So you want to become a tutor?

As you are considering becoming a full-time or part-time tutor, you may have heard a few common myths regarding tutoring. Read on to find out how we bust them and how it is beneficial.

Myth 1. Tutoring is only for the students who are struggling

Despite this common myth, tutoring isn’t just for students who are falling behind in school or failing. Almost every student can benefit from some form of a tutoring intervention. When we consider individual approaches to our students’ varying goals, there are so many opportunities to provide additional tutoring support. This could be in the form of improving writing skills, such as essays, or reading skills, reviewing a foundational concept they missed due to absence, focusing on revision study skills, or supporting gifted and talented students on more challenging material. Evidence shows that tutoring can help transform those goals into reality. Tutoring is suitable for students who need some extra support, students who want to maintain their grades, or those who want an extra challenge outside of school.

Myth 2. Tutoring won’t make a difference

There is significant evidence to indicate that tutoring, particularly in small groups is a positive intervention.
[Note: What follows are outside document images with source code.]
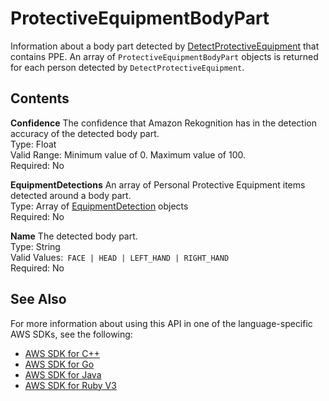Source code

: # ProtectiveEquipmentBodyPart<a name="API_ProtectiveEquipmentBodyPart"></a>

Information about a body part detected by [DetectProtectiveEquipment](API_DetectProtectiveEquipment.md) that contains PPE\. An array of `ProtectiveEquipmentBodyPart` objects is returned for each person detected by `DetectProtectiveEquipment`\. 

## Contents<a name="API_ProtectiveEquipmentBodyPart_Contents"></a>

 **Confidence**   <a name="rekognition-Type-ProtectiveEquipmentBodyPart-Confidence"></a>
The confidence that Amazon Rekognition has in the detection accuracy of the detected body part\.   
Type: Float  
Valid Range: Minimum value of 0\. Maximum value of 100\.  
Required: No

 **EquipmentDetections**   <a name="rekognition-Type-ProtectiveEquipmentBodyPart-EquipmentDetections"></a>
An array of Personal Protective Equipment items detected around a body part\.  
Type: Array of [EquipmentDetection](API_EquipmentDetection.md) objects  
Required: No

 **Name**   <a name="rekognition-Type-ProtectiveEquipmentBodyPart-Name"></a>
The detected body part\.  
Type: String  
Valid Values:` FACE | HEAD | LEFT_HAND | RIGHT_HAND`   
Required: No

## See Also<a name="API_ProtectiveEquipmentBodyPart_SeeAlso"></a>

For more information about using this API in one of the language\-specific AWS SDKs, see the following:
+  [AWS SDK for C\+\+](https://docs.aws.amazon.com/goto/SdkForCpp/rekognition-2016-06-27/ProtectiveEquipmentBodyPart) 
+  [AWS SDK for Go](https://docs.aws.amazon.com/goto/SdkForGoV1/rekognition-2016-06-27/ProtectiveEquipmentBodyPart) 
+  [AWS SDK for Java](https://docs.aws.amazon.com/goto/SdkForJava/rekognition-2016-06-27/ProtectiveEquipmentBodyPart) 
+  [AWS SDK for Ruby V3](https://docs.aws.amazon.com/goto/SdkForRubyV3/rekognition-2016-06-27/ProtectiveEquipmentBodyPart)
This can help either to catch up, plug the knowledge gaps for students or more broadly improve the attitude towards learning and school itself. No two students learn the same way. Tutoring programs can focus on the individual learning process so every student can succeed. Indeed EEF recently published that tuition can be effective in improving academic performance progressing a student’s attainment level by five months on average.
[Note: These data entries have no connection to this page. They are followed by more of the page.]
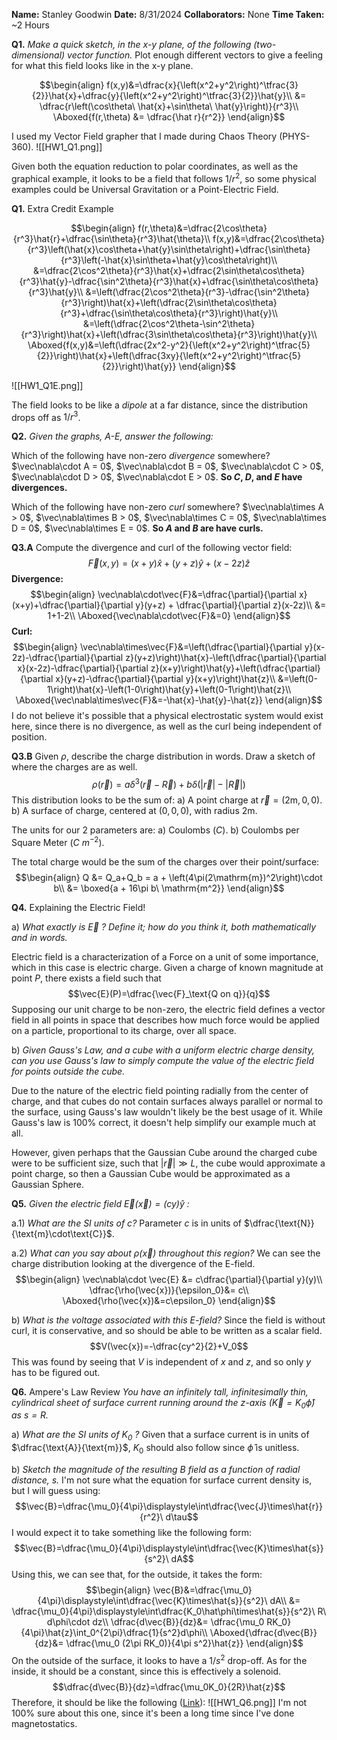 **Name:** Stanley Goodwin
**Date:** 8/31/2024
**Collaborators:** None
**Time Taken:** ~2 Hours




**Q1.** *Make a quick sketch, in the x-y plane, of the following (two-dimensional) vector function.*
Plot enough different vectors to give a feeling for what this field looks like in the x-y plane.

$$\begin{align}
f(x,y)&=\dfrac{x}{\left(x^2+y^2\right)^\tfrac{3}{2}}\hat{x}+\dfrac{y}{\left(x^2+y^2\right)^\tfrac{3}{2}}\hat{y}\\
&= \dfrac{r\left(\cos\theta\ \hat{x}+\sin\theta\ \hat{y}\right)}{r^3}\\
\Aboxed{f(r,\theta) &= \dfrac{\hat r}{r^2}}
\end{align}$$

I used my Vector Field grapher that I made during Chaos Theory (PHYS-360).
![[HW1_Q1.png]]

Given both the equation reduction to polar coordinates, as well as the graphical example, it looks to be a field that follows $1/r^2$, so some physical examples could be Universal Gravitation or a Point-Electric Field.


**Q1.** Extra Credit Example

$$\begin{align}
f(r,\theta)&=\dfrac{2\cos\theta}{r^3}\hat{r}+\dfrac{\sin\theta}{r^3}\hat{\theta}\\
f(x,y)&=\dfrac{2\cos\theta}{r^3}\left(\hat{x}\cos\theta+\hat{y}\sin\theta\right)+\dfrac{\sin\theta}{r^3}\left(-\hat{x}\sin\theta+\hat{y}\cos\theta\right)\\
&=\dfrac{2\cos^2\theta}{r^3}\hat{x}+\dfrac{2\sin\theta\cos\theta}{r^3}\hat{y}-\dfrac{\sin^2\theta}{r^3}\hat{x}+\dfrac{\sin\theta\cos\theta}{r^3}\hat{y}\\
&=\left(\dfrac{2\cos^2\theta}{r^3}-\dfrac{\sin^2\theta}{r^3}\right)\hat{x}+\left(\dfrac{2\sin\theta\cos\theta}{r^3}+\dfrac{\sin\theta\cos\theta}{r^3}\right)\hat{y}\\
&=\left(\dfrac{2\cos^2\theta-\sin^2\theta}{r^3}\right)\hat{x}+\left(\dfrac{3\sin\theta\cos\theta}{r^3}\right)\hat{y}\\
\Aboxed{f(x,y)&=\left(\dfrac{2x^2-y^2}{\left(x^2+y^2\right)^\tfrac{5}{2}}\right)\hat{x}+\left(\dfrac{3xy}{\left(x^2+y^2\right)^\tfrac{5}{2}}\right)\hat{y}}
\end{align}$$

![[HW1_Q1E.png]]

The field looks to be like a *dipole* at a far distance, since the distribution drops off as $1/r^3$.


**Q2.** *Given the graphs, A-E, answer the following:*

Which of the following have non-zero *divergence* somewhere?
$\vec\nabla\cdot A = 0$, $\vec\nabla\cdot B = 0$, $\vec\nabla\cdot C > 0$, $\vec\nabla\cdot D > 0$, $\vec\nabla\cdot E > 0$.
**So $C$, $D$, and $E$ have divergences.**

Which of the following have non-zero *curl* somewhere?
$\vec\nabla\times A > 0$, $\vec\nabla\times B > 0$, $\vec\nabla\times C = 0$, $\vec\nabla\times D = 0$, $\vec\nabla\times E = 0$.
**So $A$ and $B$ are have curls.**


**Q3.A** Compute the divergence and curl of the following vector field:
$$\vec F(x,y)=(x+y)\hat x+(y+z)\hat y + (x-2z)\hat z$$
**Divergence:**
$$\begin{align}
\vec\nabla\cdot\vec{F}&=\dfrac{\partial}{\partial x}(x+y)+\dfrac{\partial}{\partial y}(y+z) + \dfrac{\partial}{\partial z}(x-2z)\\
&= 1+1-2\\
\Aboxed{\vec\nabla\cdot\vec{F}&=0}
\end{align}$$
**Curl:**
$$\begin{align}
\vec\nabla\times\vec{F}&=\left(\dfrac{\partial}{\partial y}(x-2z)-\dfrac{\partial}{\partial z}(y+z)\right)\hat{x}-\left(\dfrac{\partial}{\partial x}(x-2z)-\dfrac{\partial}{\partial z}(x+y)\right)\hat{y}+\left(\dfrac{\partial}{\partial x}(y+z)-\dfrac{\partial}{\partial y}(x+y)\right)\hat{z}\\
&=\left(0-1\right)\hat{x}-\left(1-0\right)\hat{y}+\left(0-1\right)\hat{z}\\
\Aboxed{\vec\nabla\times\vec{F}&=-\hat{x}-\hat{y}-\hat{z}}
\end{align}$$
I do not believe it's possible that a physical electrostatic system would exist here, since there is no divergence, as well as the curl being independent of position.


**Q3.B** Given $\rho$, describe the charge distribution in words.
Draw a sketch of where the charges are as well.
$$\rho(\vec{r})=a\delta^3\left(\vec{r}-\vec{R}\right)+b\delta\left(|\vec{r}|-|\vec{R}|\right)$$
This distribution looks to be the sum of:
a) A point charge at $\vec r = (2\mathrm{m}, 0, 0)$.
b) A surface of charge, centered at $(0,0,0)$, with radius $2\mathrm{m}$.

The units for our 2 parameters are:
a) Coulombs $\left(C\right)$.
b) Coulombs per Square Meter $\left(C\ m^{-2}\right)$.

The total charge would be the sum of the charges over their point/surface:
$$\begin{align}
Q &= Q_a+Q_b = a + \left(4\pi(2\mathrm{m})^2\right)\cdot b\\
&= \boxed{a + 16\pi b\ \mathrm{m^2}}
\end{align}$$

**Q4.** Explaining the Electric Field!

a) *What exactly is $\vec E$ ? Define it; how do you think it, both mathematically and in words.*

Electric field is a characterization of a Force on a unit of some importance, which in this case is electric charge. Given a charge of known magnitude at point $P$, there exists a field such that
$$\vec{E}(P)=\dfrac{\vec{F}_\text{Q on q}}{q}$$
Supposing our unit charge to be non-zero, the electric field defines a vector field in all points in space that describes how much force would be applied on a particle, proportional to its charge, over all space.


b) *Given Gauss's Law, and a cube with a uniform electric charge density, can you use Gauss's law to simply compute the value of the electric field for points outside the cube.*

Due to the nature of the electric field pointing radially from the center of charge, and that cubes do not contain surfaces always parallel or normal to the surface, using Gauss's law wouldn't likely be the best usage of it. While Gauss's law is 100% correct, it doesn't help simplify our example much at all.

However, given perhaps that the Gaussian Cube around the charged cube were to be sufficient size, such that $|\vec{r}| \gg L$, the cube would approximate a point charge, so then a Gaussian Cube would be approximated as a Gaussian Sphere.


**Q5.** *Given the electric field $\vec{E}(\vec{x})=(cy)\hat{y}$  :*

a.1) *What are the SI units of $c$?*
Parameter $c$ is in units of $\dfrac{\text{N}}{\text{m}\cdot\text{C}}$.

a.2) *What can you say about $\rho(\vec{x})$ throughout this region?*
We can see the charge distribution looking at the divergence of the E-field.
$$\begin{align}
\vec\nabla\cdot \vec{E} &= c\dfrac{\partial}{\partial y}(y)\\
\dfrac{\rho(\vec{x})}{\epsilon_0}&= c\\
\Aboxed{\rho(\vec{x})&=c\epsilon_0}
\end{align}$$

b) *What is the voltage associated with this E-field?*
Since the field is without curl, it is conservative, and so should be able to be written as a scalar field.
$$V(\vec{x})=-\dfrac{cy^2}{2}+V_0$$
This was found by seeing that $V$ is independent of $x$ and $z$, and so only $y$ has to be figured out.


**Q6.** Ampere's Law Review
*You have an infinitely tall, infinitesimally thin, cylindrical sheet of surface current running around the z-axis $\left(\vec{K}=K_0\hat\phi\right)$ as $s=R$.*

a) *What are the SI units of $K_0$ ?*
Given that a surface current is in units of $\dfrac{\text{A}}{\text{m}}$, $K_0$ should also follow since $\hat\phi$ is unitless.

b) *Sketch the magnitude of the resulting $B$ field as a function of radial distance, $s$.*
I'm not sure what the equation for surface current density is, but I will guess using:
$$\vec{B}=\dfrac{\mu_0}{4\pi}\displaystyle\int\dfrac{\vec{J}\times\hat{r}}{r^2}\ d\tau$$
I would expect it to take something like the following form:
$$\vec{B}=\dfrac{\mu_0}{4\pi}\displaystyle\int\dfrac{\vec{K}\times\hat{s}}{s^2}\ dA$$
Using this, we can see that, for the outside, it takes the form:
$$\begin{align}
\vec{B}&=\dfrac{\mu_0}{4\pi}\displaystyle\int\dfrac{\vec{K}\times\hat{s}}{s^2}\ dA\\
&= \dfrac{\mu_0}{4\pi}\displaystyle\int\dfrac{K_0\hat\phi\times\hat{s}}{s^2}\ R\ d\phi\cdot dz\\
\dfrac{d\vec{B}}{dz}&= \dfrac{\mu_0 RK_0}{4\pi}\hat{z}\int_0^{2\pi}\dfrac{1}{s^2}d\phi\\
\Aboxed{\dfrac{d\vec{B}}{dz}&= \dfrac{\mu_0 (2\pi RK_0)}{4\pi s^2}\hat{z}}
\end{align}$$
On the outside of the surface, it looks to have a $1/s^2$ drop-off.
As for the inside, it should be a constant, since this is effectively a solenoid.
$$\dfrac{d\vec{B}}{dz}=\dfrac{\mu_0K_0}{2R}\hat{z}$$
Therefore, it should be like the following ([Link](https://www.desmos.com/calculator/gmpc8i06lq)):
![[HW1_Q6.png]]
I'm not 100% sure about this one, since it's been a long time since I've done magnetostatics.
When planned in collaboration with the school curriculum and classroom teacher support, tuition allows students to progress at their own pace. By tailoring tuition alongside the main classroom delivery, the student is encouraged to develop self-paced and self-directed learning. The use of small group tuition provides a positive workspace and a collaborative approach to the student’s own learning experience. For students who struggle with an educational environment generally and have a negative attitude towards school. This one-to-one attention helps to improve self-esteem, confidence and reintroduce them back effectively into mainstream education.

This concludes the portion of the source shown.